> **PROBLEM TO SOLVE**
The answer must be every line below that holds the word "italic".

[GIVEN ENTRIES]

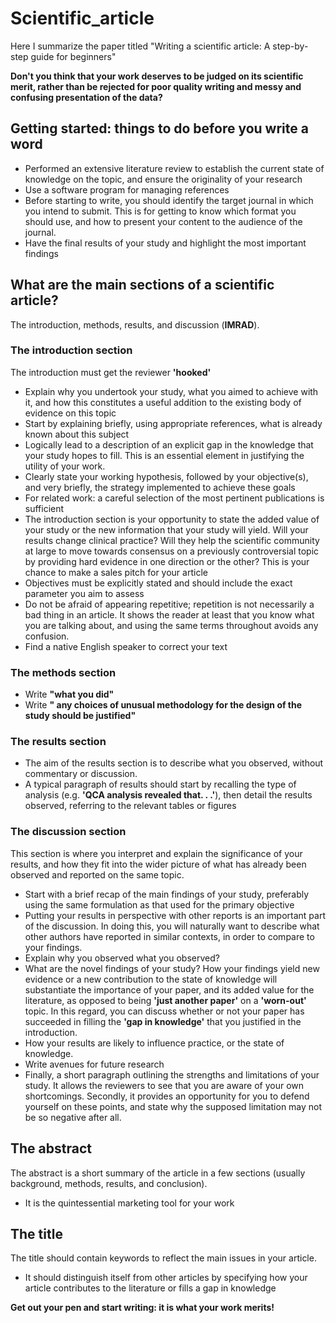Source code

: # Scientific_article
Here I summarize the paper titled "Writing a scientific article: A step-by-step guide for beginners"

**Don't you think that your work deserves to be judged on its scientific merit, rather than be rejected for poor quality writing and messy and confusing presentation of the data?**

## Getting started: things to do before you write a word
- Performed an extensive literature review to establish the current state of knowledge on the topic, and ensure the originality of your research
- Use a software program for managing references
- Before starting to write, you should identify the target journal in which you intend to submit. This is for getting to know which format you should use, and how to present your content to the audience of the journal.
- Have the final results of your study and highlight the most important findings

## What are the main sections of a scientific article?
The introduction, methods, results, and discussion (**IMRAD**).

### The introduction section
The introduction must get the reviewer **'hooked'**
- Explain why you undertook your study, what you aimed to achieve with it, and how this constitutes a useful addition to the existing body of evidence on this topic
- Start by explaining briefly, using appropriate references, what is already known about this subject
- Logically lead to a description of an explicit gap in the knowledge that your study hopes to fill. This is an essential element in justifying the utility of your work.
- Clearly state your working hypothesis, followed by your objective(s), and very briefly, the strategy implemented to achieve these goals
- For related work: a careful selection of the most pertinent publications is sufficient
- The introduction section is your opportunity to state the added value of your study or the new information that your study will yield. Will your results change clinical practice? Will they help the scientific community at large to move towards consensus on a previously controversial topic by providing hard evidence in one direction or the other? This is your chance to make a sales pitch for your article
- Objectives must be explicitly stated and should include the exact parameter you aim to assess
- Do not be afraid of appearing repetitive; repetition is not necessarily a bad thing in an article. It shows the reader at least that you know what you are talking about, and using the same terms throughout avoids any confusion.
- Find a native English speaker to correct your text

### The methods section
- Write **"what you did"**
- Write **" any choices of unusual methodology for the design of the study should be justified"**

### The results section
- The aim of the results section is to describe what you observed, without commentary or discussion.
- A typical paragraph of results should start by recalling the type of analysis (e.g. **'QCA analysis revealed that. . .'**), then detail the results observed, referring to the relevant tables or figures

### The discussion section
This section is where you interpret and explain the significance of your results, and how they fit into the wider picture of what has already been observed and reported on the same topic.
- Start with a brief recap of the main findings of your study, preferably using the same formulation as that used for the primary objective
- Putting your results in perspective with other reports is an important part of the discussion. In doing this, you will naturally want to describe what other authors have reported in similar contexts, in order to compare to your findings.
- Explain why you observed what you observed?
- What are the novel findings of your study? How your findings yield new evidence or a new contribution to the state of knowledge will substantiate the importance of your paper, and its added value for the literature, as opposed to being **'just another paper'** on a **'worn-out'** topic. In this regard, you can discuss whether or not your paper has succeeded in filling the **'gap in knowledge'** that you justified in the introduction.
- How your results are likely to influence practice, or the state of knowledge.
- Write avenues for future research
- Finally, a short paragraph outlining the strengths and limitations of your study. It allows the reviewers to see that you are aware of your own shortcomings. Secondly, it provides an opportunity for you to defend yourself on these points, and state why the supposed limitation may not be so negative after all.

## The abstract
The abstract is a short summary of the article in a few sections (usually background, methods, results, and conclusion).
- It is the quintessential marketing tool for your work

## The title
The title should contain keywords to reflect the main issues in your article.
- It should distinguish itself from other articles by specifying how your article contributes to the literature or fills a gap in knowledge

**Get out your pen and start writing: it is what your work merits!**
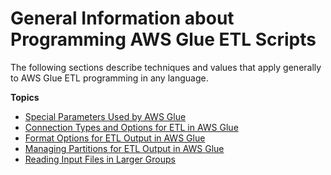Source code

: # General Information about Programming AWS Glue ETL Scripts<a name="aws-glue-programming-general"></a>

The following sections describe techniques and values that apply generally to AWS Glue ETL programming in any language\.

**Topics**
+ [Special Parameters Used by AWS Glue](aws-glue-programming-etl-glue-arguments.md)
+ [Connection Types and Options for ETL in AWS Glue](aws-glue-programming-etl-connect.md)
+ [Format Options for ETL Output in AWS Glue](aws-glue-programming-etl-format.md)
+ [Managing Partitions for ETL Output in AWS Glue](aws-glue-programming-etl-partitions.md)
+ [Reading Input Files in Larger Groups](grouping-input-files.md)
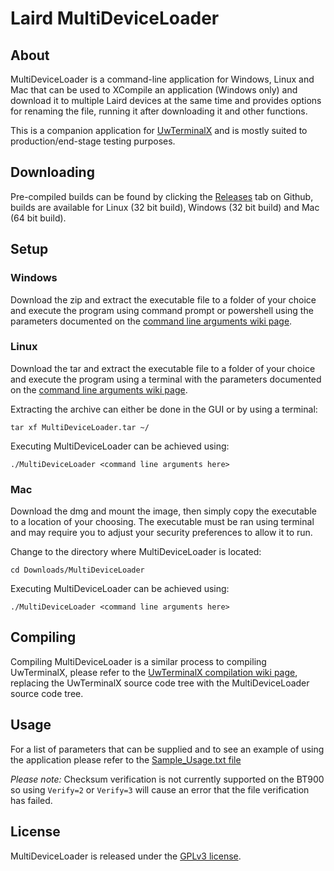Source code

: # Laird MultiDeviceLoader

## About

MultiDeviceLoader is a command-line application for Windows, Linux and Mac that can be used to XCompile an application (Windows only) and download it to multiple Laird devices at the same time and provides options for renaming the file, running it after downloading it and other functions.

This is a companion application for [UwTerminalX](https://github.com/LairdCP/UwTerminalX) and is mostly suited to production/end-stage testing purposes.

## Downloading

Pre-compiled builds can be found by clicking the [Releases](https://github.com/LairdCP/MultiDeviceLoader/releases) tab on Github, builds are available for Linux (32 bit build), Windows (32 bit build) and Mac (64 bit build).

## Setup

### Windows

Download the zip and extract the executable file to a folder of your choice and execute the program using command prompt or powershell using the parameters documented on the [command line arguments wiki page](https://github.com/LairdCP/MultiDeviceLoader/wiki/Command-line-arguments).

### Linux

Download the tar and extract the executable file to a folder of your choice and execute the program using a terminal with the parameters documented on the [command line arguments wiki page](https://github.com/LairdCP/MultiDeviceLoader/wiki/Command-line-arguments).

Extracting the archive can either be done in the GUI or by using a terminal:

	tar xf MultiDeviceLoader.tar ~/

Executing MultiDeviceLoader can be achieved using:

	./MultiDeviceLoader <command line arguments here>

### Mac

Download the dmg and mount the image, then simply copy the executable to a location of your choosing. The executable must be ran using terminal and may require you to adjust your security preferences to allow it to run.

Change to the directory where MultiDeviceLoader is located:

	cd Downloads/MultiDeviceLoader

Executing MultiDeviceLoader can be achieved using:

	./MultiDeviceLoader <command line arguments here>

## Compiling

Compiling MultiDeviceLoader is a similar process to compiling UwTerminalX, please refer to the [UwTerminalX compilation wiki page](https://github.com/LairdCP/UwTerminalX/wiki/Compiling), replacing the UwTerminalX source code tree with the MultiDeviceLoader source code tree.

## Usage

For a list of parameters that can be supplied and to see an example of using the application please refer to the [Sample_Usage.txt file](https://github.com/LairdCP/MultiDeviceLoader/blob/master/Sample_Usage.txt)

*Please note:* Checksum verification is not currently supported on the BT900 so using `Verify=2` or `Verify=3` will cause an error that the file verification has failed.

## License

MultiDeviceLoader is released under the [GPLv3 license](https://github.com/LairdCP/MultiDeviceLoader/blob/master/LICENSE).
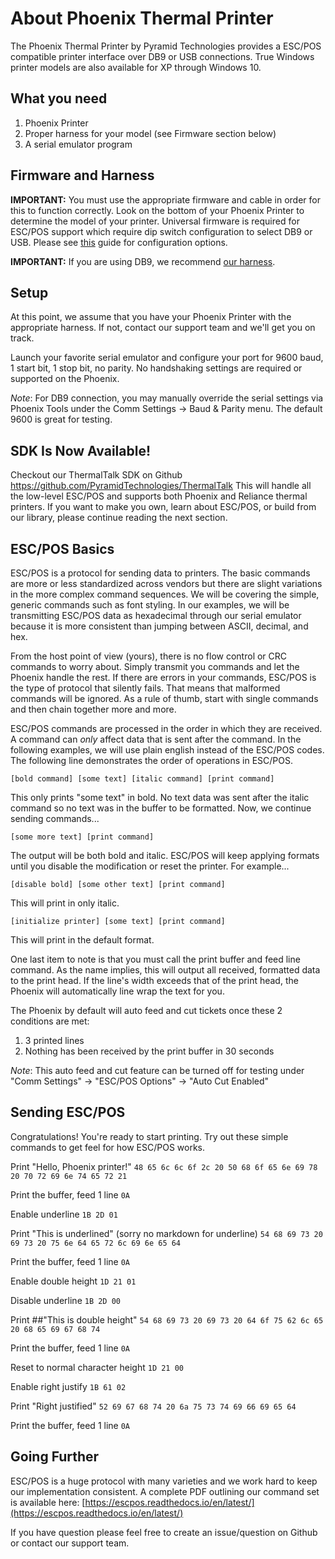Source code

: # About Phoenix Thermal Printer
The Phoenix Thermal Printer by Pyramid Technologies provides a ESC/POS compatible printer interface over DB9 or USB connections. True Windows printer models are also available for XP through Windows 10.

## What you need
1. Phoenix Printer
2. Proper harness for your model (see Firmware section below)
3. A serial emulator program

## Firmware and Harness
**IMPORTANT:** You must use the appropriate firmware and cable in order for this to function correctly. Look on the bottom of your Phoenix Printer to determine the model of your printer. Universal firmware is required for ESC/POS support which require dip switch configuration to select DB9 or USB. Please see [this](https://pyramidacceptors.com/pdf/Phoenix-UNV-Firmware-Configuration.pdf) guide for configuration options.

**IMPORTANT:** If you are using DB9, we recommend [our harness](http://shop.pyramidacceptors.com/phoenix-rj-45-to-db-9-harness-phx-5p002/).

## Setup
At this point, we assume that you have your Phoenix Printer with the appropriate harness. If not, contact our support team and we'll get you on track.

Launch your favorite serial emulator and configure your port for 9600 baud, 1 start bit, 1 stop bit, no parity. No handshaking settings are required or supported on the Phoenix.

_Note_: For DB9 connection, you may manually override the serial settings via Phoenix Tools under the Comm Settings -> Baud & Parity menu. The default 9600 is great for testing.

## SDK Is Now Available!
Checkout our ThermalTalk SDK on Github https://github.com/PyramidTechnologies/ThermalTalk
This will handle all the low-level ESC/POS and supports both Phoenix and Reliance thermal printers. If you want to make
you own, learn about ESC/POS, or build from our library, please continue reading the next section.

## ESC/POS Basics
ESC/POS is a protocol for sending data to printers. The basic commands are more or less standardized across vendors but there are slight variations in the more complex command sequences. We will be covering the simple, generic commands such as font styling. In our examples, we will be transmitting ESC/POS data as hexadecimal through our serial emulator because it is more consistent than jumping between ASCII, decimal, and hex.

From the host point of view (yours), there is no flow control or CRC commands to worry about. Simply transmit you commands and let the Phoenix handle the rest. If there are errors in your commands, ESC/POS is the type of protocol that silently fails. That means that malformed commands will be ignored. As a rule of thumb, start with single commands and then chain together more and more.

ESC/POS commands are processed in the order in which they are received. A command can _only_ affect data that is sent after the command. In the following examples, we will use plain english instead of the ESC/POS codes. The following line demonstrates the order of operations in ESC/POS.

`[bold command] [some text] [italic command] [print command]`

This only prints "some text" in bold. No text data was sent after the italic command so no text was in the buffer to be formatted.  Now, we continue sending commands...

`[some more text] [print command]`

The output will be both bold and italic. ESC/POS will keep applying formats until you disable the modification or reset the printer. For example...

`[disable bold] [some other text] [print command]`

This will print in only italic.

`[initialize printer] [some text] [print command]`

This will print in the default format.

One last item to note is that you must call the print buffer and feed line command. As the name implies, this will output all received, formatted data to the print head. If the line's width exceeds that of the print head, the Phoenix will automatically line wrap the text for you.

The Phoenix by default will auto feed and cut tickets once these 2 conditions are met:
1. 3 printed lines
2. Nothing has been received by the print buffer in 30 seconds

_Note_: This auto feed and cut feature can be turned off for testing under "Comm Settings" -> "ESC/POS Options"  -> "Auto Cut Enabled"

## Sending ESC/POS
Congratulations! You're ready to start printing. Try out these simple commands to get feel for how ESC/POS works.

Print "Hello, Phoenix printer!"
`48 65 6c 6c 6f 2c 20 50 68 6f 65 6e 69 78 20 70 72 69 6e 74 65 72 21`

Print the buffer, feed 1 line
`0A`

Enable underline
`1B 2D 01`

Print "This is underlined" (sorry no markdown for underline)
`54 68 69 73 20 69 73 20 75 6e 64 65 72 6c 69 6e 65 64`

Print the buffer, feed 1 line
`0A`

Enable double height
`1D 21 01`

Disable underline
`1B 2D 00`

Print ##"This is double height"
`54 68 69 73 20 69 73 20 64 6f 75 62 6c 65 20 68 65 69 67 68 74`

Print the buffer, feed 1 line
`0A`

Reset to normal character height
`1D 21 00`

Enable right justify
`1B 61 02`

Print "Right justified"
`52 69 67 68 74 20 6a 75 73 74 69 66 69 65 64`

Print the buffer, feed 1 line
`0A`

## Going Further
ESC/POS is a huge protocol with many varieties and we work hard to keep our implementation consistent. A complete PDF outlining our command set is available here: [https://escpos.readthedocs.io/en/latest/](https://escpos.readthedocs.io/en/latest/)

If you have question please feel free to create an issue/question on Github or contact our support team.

[/GIVEN ENTRIES]
[GIVEN ENTRIES]

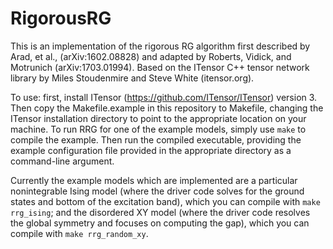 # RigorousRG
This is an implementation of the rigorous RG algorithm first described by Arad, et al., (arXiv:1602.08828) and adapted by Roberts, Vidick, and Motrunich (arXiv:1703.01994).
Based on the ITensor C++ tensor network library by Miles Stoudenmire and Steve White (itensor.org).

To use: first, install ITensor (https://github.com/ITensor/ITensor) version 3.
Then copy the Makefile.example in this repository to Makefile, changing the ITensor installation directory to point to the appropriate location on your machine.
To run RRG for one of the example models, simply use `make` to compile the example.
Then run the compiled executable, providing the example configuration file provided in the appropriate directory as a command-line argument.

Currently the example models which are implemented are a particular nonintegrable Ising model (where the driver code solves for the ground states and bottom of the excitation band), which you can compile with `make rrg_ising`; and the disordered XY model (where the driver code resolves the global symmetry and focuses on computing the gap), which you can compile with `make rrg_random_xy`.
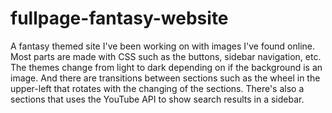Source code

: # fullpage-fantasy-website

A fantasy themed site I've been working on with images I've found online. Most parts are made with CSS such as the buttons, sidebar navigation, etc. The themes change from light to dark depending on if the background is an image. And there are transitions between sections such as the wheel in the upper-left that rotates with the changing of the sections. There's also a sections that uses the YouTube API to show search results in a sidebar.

[/GIVEN ENTRIES]

> **TASK OUTPUT**
`[bold command] [some text] [italic command] [print command]`
This only prints "some text" in bold. No text data was sent after the italic command so no text was in the buffer to be formatted.  Now, we continue sending commands...
The output will be both bold and italic. ESC/POS will keep applying formats until you disable the modification or reset the printer. For example...
This will print in only italic.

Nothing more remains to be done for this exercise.